── DATASET CONTENT ──
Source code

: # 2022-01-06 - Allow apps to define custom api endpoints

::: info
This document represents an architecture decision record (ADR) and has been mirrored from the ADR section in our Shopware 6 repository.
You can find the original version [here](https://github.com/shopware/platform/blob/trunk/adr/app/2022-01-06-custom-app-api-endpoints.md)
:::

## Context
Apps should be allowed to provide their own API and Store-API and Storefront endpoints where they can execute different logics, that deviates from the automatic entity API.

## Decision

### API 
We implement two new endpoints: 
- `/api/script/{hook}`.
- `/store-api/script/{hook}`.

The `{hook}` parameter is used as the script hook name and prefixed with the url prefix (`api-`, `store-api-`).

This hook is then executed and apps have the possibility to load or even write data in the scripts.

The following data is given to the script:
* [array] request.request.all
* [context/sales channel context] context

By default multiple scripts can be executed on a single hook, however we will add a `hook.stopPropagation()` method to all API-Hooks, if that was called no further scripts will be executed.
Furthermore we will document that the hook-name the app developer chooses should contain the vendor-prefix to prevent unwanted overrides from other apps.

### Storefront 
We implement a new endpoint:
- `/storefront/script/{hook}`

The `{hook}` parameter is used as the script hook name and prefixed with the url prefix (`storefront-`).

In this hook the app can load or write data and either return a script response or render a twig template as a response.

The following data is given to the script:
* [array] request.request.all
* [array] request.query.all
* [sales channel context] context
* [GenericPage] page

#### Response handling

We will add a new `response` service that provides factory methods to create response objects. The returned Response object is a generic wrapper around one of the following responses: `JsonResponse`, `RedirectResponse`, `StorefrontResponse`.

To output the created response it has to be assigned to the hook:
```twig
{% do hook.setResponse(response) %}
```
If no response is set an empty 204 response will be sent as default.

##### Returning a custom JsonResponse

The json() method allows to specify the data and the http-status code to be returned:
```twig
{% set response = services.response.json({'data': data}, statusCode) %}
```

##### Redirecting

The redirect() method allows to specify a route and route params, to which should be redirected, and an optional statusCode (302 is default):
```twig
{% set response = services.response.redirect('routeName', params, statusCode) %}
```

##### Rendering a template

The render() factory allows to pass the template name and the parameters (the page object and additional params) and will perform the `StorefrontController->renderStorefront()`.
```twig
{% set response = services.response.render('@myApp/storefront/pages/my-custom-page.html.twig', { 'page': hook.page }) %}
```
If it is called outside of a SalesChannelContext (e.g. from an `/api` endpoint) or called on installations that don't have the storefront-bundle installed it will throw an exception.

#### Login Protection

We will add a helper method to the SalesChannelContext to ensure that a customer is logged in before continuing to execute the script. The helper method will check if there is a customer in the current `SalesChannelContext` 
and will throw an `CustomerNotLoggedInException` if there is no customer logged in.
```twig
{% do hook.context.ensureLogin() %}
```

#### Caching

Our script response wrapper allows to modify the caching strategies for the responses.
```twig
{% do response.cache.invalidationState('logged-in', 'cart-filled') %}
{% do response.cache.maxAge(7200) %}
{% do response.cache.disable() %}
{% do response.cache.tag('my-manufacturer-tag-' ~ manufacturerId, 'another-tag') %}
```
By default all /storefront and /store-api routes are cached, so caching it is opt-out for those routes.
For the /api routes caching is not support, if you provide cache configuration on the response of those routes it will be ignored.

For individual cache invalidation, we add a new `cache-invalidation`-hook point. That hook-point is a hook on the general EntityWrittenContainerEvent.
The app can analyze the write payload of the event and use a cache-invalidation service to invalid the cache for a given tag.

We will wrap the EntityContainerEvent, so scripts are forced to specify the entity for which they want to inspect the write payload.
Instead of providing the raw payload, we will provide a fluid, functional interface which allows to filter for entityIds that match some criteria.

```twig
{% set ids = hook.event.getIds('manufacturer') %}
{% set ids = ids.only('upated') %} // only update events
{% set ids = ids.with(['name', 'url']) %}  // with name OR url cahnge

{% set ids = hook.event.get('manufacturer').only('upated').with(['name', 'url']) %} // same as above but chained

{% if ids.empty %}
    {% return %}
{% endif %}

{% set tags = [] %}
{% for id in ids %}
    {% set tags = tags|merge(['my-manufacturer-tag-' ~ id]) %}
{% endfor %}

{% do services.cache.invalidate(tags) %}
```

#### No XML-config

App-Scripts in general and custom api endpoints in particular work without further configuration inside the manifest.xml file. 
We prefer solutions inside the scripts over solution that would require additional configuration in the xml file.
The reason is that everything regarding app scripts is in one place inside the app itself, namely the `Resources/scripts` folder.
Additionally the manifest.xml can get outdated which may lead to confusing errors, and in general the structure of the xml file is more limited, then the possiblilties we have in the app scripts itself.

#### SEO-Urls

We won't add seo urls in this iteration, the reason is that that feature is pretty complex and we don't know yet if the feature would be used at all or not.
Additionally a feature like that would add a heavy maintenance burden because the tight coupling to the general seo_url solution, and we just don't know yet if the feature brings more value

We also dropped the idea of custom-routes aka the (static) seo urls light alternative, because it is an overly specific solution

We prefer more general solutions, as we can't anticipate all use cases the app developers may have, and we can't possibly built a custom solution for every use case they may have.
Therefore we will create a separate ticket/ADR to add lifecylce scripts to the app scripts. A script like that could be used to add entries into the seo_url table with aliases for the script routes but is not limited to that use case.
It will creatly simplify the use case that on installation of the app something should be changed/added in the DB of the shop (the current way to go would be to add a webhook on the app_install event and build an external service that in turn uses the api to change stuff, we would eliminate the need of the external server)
───
_PROBLEM TO WORK ON:_
Please write out, exactly as they appear above, only the lines in the stretch from the line with "Our script response" through the line with "The app can analyze".

_SOLUTION FOR THIS TASK:_
Our script response wrapper allows to modify the caching strategies for the responses.
```twig
{% do response.cache.invalidationState('logged-in', 'cart-filled') %}
{% do response.cache.maxAge(7200) %}
{% do response.cache.disable() %}
{% do response.cache.tag('my-manufacturer-tag-' ~ manufacturerId, 'another-tag') %}
```
By default all /storefront and /store-api routes are cached, so caching it is opt-out for those routes.
For the /api routes caching is not support, if you provide cache configuration on the response of those routes it will be ignored.

For individual cache invalidation, we add a new `cache-invalidation`-hook point. That hook-point is a hook on the general EntityWrittenContainerEvent.
The app can analyze the write payload of the event and use a cache-invalidation service to invalid the cache for a given tag.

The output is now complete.